Yesterday at 06:30
Former F1 driver David Coulthard has questioned McLaren's need to
intervene with its drivers at the Italian Grand Prix, insisting it
felt like "manipulating the result". Oscar Piastri was instructed
to second place back to Lando Norris after the latter dropped
behind him following a slow pit stop. The team order came amid
their tight battle for the championship, which sees Piastri hold a
31-point margin over his team-mate. McLaren's decision has caused
a divide, with a majority of RacingNews365 readers believing the
Woking-based squad was wrong to give the order. Speaking to Channel
4 , Coulthard also voiced his disapproval with the instruction.

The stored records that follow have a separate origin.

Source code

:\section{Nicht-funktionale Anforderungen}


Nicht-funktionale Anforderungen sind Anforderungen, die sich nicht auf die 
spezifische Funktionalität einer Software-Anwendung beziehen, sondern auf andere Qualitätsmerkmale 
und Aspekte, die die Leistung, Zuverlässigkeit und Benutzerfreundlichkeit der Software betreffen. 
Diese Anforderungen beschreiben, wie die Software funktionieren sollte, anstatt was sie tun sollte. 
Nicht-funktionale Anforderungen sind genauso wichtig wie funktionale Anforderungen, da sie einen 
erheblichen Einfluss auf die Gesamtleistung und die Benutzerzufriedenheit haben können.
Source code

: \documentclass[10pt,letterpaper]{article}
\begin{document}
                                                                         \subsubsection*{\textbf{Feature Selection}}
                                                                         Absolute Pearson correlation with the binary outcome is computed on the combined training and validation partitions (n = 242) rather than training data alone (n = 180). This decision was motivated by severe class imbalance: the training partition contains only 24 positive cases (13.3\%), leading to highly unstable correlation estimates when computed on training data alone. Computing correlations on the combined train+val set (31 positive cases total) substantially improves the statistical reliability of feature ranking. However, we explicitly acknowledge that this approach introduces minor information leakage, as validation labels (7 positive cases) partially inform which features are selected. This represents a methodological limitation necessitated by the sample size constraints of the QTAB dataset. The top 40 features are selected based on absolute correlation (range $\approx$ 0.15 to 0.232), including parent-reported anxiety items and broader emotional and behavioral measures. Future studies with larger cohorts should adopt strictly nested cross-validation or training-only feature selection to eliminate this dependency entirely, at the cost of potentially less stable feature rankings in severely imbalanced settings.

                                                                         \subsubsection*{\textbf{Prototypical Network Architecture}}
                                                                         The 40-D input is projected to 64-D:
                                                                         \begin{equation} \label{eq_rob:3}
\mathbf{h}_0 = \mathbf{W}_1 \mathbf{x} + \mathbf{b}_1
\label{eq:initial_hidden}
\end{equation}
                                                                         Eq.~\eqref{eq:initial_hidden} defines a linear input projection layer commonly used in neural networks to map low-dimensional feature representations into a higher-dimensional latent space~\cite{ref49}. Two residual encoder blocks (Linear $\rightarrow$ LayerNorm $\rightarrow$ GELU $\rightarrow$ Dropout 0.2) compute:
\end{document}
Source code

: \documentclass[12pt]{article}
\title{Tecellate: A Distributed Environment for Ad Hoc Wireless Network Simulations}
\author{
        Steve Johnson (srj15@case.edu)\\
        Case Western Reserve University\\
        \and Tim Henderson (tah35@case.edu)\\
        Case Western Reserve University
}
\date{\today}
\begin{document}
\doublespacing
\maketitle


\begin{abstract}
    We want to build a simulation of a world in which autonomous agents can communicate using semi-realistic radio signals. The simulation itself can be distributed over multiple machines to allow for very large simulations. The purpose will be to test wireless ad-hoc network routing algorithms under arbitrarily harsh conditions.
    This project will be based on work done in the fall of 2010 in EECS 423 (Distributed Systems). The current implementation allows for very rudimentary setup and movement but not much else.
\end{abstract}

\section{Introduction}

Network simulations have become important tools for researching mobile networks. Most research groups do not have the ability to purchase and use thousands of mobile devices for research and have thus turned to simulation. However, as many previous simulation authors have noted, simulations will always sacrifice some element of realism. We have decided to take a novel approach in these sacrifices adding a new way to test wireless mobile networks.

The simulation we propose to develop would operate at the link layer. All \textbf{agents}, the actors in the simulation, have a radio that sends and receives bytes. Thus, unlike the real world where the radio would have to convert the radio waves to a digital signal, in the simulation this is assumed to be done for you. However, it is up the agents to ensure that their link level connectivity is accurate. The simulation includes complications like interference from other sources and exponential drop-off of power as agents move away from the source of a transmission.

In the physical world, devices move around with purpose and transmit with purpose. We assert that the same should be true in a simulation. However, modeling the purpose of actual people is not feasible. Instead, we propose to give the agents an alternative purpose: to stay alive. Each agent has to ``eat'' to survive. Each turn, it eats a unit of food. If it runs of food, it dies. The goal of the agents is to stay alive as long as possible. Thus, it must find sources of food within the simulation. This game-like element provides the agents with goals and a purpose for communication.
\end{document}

"Inside the racer and inside the little boy that grew up a fan of
the sport, I want to see racing wheel-to-wheel," he said. "And
yes, sometimes engines will blow up. Yes, sometimes you'll get
involved in an incident. "This just feels a little bit like
manipulating the result, and that feels uncomfortable, I have to
say. "But it's within the rules, and it's McLaren's right. They're
going to win the constructors' and the drivers' championship this
year, but this just feels that it should be left for them to go
about it." Coulthard, who has 13 grand prix wins to his name,
stated it is impossible for anyone other than a racing driver to
understand Piatstri's pain of having to relinquish track position
to both his team-mate and title rival. "As a driver, you want to
win races or deserve a result on merit," he said. "You don't want
to be handed results. "That's what we race from a very young age
for. And this is what I think sometimes, brilliant engineers,
brilliant managers, the people that make all of this happen for the
drivers, don't fully understand - as much as they're passionate and
this is their lives. "They've not sat in that race car, they've
not sweated, they've not had the pain. "They've not had the
anguish. When your race engineer is effectively saying, 'Well,
look, you have to do this to the benefit of your team-mate' -
That's uncomfortable. That just hurts."